RFD: Rework/extending functionality of mdev

Wed Mar 18 23:16:31 UTC 2015

Hi Laurent !

 > On 18/03/2015 18:08, Didier Kryn wrote:
>> No, you must write to the pipe to detect it is broken. And you won't
>> try to write before you've got an event from the netlink. This event
>> will be lost.

On 18.03.2015 18:41, Laurent Bercot wrote:
>   I skim over that discussion (because I don't agree with the design)

Why?

Did you note my last two alternatives, unexpectedly both named #3?
... but specifically the last one "Netlink the Unix way"?

- uses private pipe for netlink and named pipe for hotplug helper
   (with maximum of code sharing)

- should most likely do the flow of operation as you suggested
   (as far I did understand you)

- except, I split of the pipe watcher / on demand startup code of the 
conf parser / device operation into it's own thread (process), for 
general code usability as a different applet for on demand pipe consumer 
startup purposes
(you had that function as integral part of your netlink reader)

- and I'm currently going to split of that one-shot "xdev init" feature 
from the xdev, creating an own applet / command for this, as you suggested
(extending functionality for even more general usage, as suggested by 
Isaac, independent from the device management, and maybe modifiable in 
it's operation by changing functions in a shell script)

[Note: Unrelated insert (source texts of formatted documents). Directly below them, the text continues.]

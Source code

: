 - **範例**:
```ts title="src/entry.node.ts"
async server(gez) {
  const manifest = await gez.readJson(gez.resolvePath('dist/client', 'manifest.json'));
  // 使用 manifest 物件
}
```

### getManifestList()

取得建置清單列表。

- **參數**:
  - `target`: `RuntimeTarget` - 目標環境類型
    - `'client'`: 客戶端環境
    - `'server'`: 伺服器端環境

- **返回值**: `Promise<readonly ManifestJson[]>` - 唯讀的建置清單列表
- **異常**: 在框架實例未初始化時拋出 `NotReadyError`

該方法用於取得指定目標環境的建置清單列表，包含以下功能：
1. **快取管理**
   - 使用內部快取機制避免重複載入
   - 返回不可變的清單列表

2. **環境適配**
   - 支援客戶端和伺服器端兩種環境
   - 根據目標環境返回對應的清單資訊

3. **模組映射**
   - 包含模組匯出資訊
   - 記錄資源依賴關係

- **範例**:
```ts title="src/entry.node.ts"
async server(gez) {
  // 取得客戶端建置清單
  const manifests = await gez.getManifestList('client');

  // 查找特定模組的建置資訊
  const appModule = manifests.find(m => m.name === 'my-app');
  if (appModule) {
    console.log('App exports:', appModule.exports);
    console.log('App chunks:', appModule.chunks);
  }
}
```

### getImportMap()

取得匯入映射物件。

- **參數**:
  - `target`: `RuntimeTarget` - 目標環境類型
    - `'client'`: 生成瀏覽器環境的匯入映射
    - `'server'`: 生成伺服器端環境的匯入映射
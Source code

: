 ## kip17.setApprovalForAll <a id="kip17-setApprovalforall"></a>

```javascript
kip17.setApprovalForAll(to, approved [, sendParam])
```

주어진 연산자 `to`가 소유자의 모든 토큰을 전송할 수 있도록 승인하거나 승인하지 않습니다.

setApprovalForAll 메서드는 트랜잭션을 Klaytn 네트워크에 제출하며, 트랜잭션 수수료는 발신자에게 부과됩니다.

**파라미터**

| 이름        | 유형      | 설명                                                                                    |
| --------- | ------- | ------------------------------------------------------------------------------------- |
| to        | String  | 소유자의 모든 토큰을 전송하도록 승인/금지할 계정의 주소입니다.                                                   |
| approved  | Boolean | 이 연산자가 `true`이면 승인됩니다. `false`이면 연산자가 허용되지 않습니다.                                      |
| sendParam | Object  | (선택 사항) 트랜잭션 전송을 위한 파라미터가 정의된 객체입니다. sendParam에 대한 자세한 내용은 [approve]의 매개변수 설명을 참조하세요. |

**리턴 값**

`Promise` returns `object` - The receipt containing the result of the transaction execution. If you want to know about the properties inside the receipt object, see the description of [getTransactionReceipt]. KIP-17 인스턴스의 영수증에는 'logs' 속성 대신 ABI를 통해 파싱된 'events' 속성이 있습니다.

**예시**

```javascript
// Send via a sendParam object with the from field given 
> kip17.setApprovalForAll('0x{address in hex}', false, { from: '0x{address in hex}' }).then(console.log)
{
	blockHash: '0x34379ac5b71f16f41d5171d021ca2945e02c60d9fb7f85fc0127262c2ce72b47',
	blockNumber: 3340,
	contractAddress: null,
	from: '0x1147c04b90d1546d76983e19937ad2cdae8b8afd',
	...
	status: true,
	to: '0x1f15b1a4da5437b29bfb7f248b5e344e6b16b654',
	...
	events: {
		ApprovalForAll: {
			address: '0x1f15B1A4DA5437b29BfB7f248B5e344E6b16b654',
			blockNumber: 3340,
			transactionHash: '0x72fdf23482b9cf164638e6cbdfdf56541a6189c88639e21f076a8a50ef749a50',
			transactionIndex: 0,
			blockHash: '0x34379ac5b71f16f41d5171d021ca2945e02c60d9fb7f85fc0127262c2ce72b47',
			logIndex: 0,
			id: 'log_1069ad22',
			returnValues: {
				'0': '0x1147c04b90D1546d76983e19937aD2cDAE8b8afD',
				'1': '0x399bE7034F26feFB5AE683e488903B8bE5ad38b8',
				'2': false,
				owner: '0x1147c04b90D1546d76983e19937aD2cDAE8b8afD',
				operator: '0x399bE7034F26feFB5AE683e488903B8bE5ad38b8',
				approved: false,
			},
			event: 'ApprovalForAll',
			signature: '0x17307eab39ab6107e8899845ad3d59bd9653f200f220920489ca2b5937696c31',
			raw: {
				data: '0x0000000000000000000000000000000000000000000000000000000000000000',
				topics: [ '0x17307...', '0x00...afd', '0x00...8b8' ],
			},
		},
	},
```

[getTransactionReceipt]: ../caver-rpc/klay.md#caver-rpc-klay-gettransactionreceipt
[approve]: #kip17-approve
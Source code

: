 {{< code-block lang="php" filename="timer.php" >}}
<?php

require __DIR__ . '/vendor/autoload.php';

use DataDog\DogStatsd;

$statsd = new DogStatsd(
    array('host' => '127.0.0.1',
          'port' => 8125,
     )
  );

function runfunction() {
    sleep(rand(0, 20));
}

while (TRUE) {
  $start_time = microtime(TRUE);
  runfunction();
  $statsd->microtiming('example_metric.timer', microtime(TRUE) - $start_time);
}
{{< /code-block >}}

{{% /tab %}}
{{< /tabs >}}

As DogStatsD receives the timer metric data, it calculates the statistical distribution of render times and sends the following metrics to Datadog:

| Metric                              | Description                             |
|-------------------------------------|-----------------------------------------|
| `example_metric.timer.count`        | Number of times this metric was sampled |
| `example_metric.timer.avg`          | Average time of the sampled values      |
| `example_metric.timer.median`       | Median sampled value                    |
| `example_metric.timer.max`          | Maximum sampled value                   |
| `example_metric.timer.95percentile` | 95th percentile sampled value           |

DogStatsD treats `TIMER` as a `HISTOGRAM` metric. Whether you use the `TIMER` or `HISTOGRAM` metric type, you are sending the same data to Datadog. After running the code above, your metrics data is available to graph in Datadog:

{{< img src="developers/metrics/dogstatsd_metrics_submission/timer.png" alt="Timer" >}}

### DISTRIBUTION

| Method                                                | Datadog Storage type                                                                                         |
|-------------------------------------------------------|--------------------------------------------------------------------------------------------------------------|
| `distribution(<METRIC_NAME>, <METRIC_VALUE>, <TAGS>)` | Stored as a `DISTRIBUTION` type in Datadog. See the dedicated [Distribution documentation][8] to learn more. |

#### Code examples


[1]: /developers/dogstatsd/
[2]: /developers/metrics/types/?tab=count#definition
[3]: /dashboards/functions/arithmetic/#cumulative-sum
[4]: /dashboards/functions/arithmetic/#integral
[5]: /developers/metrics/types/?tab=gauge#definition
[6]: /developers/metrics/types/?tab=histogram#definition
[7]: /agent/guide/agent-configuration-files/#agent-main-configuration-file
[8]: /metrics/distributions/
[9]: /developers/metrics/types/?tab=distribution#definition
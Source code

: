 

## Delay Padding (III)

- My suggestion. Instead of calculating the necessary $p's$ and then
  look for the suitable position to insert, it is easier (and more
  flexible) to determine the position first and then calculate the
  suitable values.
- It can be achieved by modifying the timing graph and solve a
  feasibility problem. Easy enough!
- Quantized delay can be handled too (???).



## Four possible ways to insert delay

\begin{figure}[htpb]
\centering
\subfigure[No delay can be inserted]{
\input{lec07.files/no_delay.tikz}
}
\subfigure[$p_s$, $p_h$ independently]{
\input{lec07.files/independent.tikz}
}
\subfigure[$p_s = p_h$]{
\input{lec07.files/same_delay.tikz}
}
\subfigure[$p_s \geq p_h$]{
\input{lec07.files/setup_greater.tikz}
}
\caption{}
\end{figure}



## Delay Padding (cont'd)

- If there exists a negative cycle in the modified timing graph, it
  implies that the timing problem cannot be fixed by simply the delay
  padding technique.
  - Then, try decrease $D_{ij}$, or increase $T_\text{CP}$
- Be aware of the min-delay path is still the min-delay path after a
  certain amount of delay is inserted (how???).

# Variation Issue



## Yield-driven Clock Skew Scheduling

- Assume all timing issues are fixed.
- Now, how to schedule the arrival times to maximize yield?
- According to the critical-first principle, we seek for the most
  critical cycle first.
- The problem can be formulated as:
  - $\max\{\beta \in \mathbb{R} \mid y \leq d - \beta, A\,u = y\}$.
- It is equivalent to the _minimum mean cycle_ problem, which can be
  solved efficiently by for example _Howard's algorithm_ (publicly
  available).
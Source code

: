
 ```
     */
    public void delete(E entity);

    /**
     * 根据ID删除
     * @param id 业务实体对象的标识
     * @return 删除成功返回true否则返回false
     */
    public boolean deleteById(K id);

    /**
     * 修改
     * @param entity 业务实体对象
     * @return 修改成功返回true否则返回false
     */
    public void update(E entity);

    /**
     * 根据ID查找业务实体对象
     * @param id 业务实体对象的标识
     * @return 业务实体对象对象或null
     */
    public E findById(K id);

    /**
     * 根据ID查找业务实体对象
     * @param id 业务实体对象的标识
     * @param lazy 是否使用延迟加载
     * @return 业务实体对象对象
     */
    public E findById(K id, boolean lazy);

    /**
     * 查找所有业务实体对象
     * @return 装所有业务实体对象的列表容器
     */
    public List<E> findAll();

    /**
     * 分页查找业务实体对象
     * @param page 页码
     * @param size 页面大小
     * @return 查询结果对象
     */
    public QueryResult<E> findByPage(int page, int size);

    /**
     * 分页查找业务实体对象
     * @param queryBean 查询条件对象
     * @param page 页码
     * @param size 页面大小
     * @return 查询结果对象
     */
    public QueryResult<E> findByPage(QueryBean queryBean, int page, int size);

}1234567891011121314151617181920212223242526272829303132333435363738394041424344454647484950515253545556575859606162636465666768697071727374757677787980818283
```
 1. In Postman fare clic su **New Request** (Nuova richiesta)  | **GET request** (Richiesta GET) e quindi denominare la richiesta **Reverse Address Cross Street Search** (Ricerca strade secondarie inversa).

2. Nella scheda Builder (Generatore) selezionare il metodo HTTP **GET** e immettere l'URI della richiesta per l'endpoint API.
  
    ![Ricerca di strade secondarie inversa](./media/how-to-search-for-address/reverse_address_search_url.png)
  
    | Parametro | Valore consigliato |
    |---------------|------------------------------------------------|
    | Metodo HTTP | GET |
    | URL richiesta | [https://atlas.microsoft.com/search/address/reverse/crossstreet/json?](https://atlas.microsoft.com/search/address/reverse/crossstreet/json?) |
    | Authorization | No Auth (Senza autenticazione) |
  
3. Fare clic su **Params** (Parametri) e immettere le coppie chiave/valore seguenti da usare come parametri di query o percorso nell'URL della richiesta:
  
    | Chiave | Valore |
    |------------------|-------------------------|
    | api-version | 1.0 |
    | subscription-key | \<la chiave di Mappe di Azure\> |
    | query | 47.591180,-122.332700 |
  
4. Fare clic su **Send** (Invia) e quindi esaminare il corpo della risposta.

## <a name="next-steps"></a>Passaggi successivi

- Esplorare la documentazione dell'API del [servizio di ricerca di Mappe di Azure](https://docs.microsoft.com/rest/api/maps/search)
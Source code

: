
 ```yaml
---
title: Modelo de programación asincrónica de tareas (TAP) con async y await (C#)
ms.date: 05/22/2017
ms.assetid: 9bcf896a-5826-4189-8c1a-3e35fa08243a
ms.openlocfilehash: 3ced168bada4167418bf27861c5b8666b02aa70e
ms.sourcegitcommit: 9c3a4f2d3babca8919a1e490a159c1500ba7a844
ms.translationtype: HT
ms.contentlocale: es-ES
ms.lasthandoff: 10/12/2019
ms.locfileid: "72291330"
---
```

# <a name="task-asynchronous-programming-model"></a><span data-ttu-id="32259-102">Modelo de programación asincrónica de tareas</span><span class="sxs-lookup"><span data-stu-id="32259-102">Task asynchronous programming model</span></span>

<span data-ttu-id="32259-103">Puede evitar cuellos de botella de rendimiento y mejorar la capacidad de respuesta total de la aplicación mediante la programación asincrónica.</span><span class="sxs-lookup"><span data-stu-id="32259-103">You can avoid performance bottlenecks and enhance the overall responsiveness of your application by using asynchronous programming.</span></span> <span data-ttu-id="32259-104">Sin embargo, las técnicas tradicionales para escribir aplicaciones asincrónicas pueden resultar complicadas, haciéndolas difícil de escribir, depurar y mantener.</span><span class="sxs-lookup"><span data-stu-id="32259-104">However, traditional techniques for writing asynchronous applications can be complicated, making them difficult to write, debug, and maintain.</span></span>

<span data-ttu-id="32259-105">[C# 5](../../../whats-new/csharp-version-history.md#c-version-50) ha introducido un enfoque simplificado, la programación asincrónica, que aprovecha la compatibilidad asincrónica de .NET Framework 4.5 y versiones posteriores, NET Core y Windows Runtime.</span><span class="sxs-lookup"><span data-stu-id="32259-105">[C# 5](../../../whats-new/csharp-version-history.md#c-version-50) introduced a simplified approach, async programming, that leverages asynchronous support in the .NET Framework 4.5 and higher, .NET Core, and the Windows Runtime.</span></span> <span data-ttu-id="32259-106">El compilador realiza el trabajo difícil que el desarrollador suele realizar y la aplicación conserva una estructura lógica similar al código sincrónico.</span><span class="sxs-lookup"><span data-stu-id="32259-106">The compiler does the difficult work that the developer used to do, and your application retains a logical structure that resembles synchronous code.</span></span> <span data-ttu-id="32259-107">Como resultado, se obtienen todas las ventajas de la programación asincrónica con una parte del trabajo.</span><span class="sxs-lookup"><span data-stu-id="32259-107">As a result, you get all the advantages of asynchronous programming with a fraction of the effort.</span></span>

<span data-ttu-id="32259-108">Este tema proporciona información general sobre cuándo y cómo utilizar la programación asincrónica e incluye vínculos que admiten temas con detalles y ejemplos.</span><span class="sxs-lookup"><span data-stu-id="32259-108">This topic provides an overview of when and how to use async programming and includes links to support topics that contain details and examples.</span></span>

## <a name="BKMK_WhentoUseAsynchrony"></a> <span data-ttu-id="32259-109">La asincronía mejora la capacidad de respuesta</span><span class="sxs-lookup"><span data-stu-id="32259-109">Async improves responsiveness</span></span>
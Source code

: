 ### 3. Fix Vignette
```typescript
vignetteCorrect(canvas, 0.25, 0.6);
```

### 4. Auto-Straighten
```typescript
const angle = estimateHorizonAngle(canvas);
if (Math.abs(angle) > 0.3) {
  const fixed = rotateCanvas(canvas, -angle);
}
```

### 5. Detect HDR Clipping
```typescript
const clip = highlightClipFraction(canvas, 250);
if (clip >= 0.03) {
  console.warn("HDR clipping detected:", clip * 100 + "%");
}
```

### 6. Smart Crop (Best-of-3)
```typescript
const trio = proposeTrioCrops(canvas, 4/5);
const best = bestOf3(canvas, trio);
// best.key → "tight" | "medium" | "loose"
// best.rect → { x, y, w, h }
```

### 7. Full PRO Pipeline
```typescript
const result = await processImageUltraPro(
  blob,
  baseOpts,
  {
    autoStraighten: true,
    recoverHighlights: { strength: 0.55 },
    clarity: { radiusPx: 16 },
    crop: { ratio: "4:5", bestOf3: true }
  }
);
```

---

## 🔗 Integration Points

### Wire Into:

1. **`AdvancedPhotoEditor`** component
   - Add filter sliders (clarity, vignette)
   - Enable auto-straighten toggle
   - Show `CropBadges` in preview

So why do you still doubt about the design? ... because I moved some 
code into it's own (small) helper thread?

> I can't make any substantial comments, but here's a nitpick: if you
> use an asynchronous event loop, your selector triggers - POLLHUP for
> poll(), not sure if it's writability or exception for select()- as
> soon as a pipe is broken.

This is what I expected, but the problem is, the question for this 
arrived, and I can't find the location where this is documented.

>   Note that events can still be lost, because the pipe can be broken
> while you're reading a message from the netlink, before you come
> back to the selector; so the message you just read cannot be sent.
> But that is a risk you have to take everytime you perform buffered IO,
> there's no way around it.

Ok, what would you then do? Unbuffered I/O on the pipe, and then what?

... if that single one more message dropped, except the others not read 
from netlink buffer (to be lost on close), matters, then we shall indeed 
use unbuffered I/O on the pipe, and only read a message, when there is 
room for one more one more message in the pipe:

   set non blocking I/O on stdout
   establish netlink socket
loop:
   poll for write on stdout possible, until available
   (may set an upper timeout limit, failure on timeout)
   poll for netlink read and still for write on stdout
   if write ability drops
     we are in serious trouble, failure
   if netlink read possible
     gather message from netlink
     write message to stdout (should never block)
     on EAGAIN, EINTR: do 3 write retries, then failure

... does that fit better? I don't think that it makes a big difference, 
but I can live with the slight bigger code.

My problem is not the detection of the failing pipe write, but the 
reaction on it. When that happen, the down chain of the pipe most likely 
need more than just a restart. That is, it should only happen on serious 
failure in the conf file or the device operations (-> manual action 
required). So I expect more loss of event messages, than just that 
single one message, you were grumbling about. Hence on hotplug restart 
we need to re-trigger the plug events, nevertheless!

--
Harald